Bures metric is defined as:

$$B(\rho,\sigma)=\sqrt{2-2 F(\rho,\sigma)}$$

Angle metric is defined as:

$$A(\rho,\sigma)=\arccos(\sqrt{F(\rho,\sigma)})$$

Where $F(\rho,\sigma)$ is the fidelity between $\rho$ and $\sigma$ density matrices. He says that we can understand such motivation on pure states: we would see it comes from the usual euclidian distance.

If I do such calculations, I would define the euclidian distance as:

$$d(X,Y)=||X-Y||=\sqrt{\langle X-Y | X-Y \rangle}=\sqrt{2-2 Re(\langle X | Y \rangle)} $$

To find the Bure metric I have to assume $\langle X | Y \rangle \geq 0$.

But why would it be the case ? For instance if I consider:

$$|\psi \rangle = | a \rangle + |b \rangle $$

I cannot change the relative phase between $|a \rangle$ and $|b \rangle$ as I want (because it would change the physical state $|\psi \rangle$). Thus if $\langle a | b \rangle $ is not a positive number I guess there is nothing much I can do for that.

How to understand the intuition behind such metric then? Should I actually consider it as an "abstract" definition on which I verify that it satisfies the axioms of a metric? But it would be weird in the way the paper explains the motivation behind.

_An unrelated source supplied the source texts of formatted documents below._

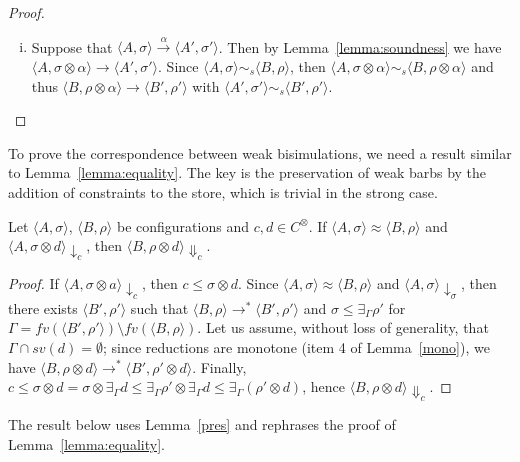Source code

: \documentclass[main.tex]{subfiles}
\begin{document}
\begin{proof}
\begin{description}
\begin{enumerate}[i)]
			\item Suppose that $\langle A, \sigma\rangle \xrightarrow{\;  \alpha \: } \langle A', \sigma' \rangle$.
			Then by Lemma~\ref{lemma:soundness} we have $\langle A, \sigma \otimes \alpha \rangle \rightarrow \langle A', \sigma'\rangle$.
			Since $\langle A, \sigma\rangle \sim_{s} \langle B, \rho\rangle$,
			then  $\langle A, \sigma \otimes \alpha \rangle \sim_{s} \langle B, \rho \otimes \alpha\rangle$ and
			thus $\langle B, \rho \otimes \alpha \rangle \rightarrow \langle B', \rho'\rangle$
			with $\langle A', \sigma'\rangle \sim_{s} \langle B', \rho'\rangle$.
		\end{enumerate}
	\end{description} 
\end{proof}


To prove the correspondence between weak bisimulations, we need a result 
similar to Lemma~\ref{lemma:equality}. The key is the preservation of weak barbs by
the addition of constraints to the store, which is trivial in the strong case.

\begin{lemma}\label{pres}
Let $\langle A, \sigma \rangle$, $\langle B, \rho \rangle$ be configurations and $c, d \in C^\otimes$.
%
If $\langle A, \sigma \rangle \approx \langle B, \rho \rangle$ and $\langle A, \sigma \otimes d \rangle\downarrow_c$, then $\langle B, \rho \otimes d\rangle\Downarrow_c$.
\end{lemma}

\begin{proof}
	If $\langle A, \sigma \otimes a \rangle \downarrow_c$, then $c \leq \sigma \otimes d$. Since $\langle A, \sigma \rangle \approx \langle B, \rho \rangle$ and $\langle A, \sigma \rangle \downarrow_\sigma$,
	then there exists $\langle B', \rho' \rangle$ such that $\langle B, \rho \rangle  \rightarrow^* \langle B', \rho'\rangle$ and $\sigma \leq \exists_\Gamma \rho'$ for $\Gamma = fv(\langle B', \rho'\rangle) \setminus fv(\langle B, \rho\rangle)$.
	Let us assume, without loss of generality, that $\Gamma \cap sv(d) = \emptyset$;
	since reductions are monotone (item 4 of Lemma~\ref{mono}),
	we  have $\langle B, \rho \otimes d \rangle  \rightarrow^* \langle B', \rho' \otimes d\rangle$. 
	Finally, $c \leq \sigma \otimes d = \sigma \otimes \exists_\Gamma d \leq \exists_\Gamma \rho' \otimes \exists_\Gamma d \leq \exists_\Gamma (\rho' \otimes d)$, hence $\langle B, \rho \otimes d\rangle\Downarrow_c$.
\end{proof}

The result below uses Lemma~\ref{pres} and rephrases the proof of Lemma~\ref{lemma:equality}.
\end{document}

Similar question for the angle metric.

[edit]: I think it might come from the fact we want to define a distance between physical states. Considering $|\Phi \rangle$ and $| \Psi \rangle$ two physical state, their global phase do not matter. Thus, to have a simple formula we can choose their phases $\phi_{\Psi}, \phi_{\Phi}$ so that $\langle \Psi | \Phi \rangle \geq 0$ which correspond to the upper bound: $\sup_{\phi_{\Psi}, \phi_{\Phi}}(Re[\langle \Psi | \Phi \rangle])=\langle \Psi | \Phi \rangle$. It somehow makes sense because we are interested into distance between physical and not mathematical states. We can thus fix the global phases of the two states as we would like.

Does that make sense ?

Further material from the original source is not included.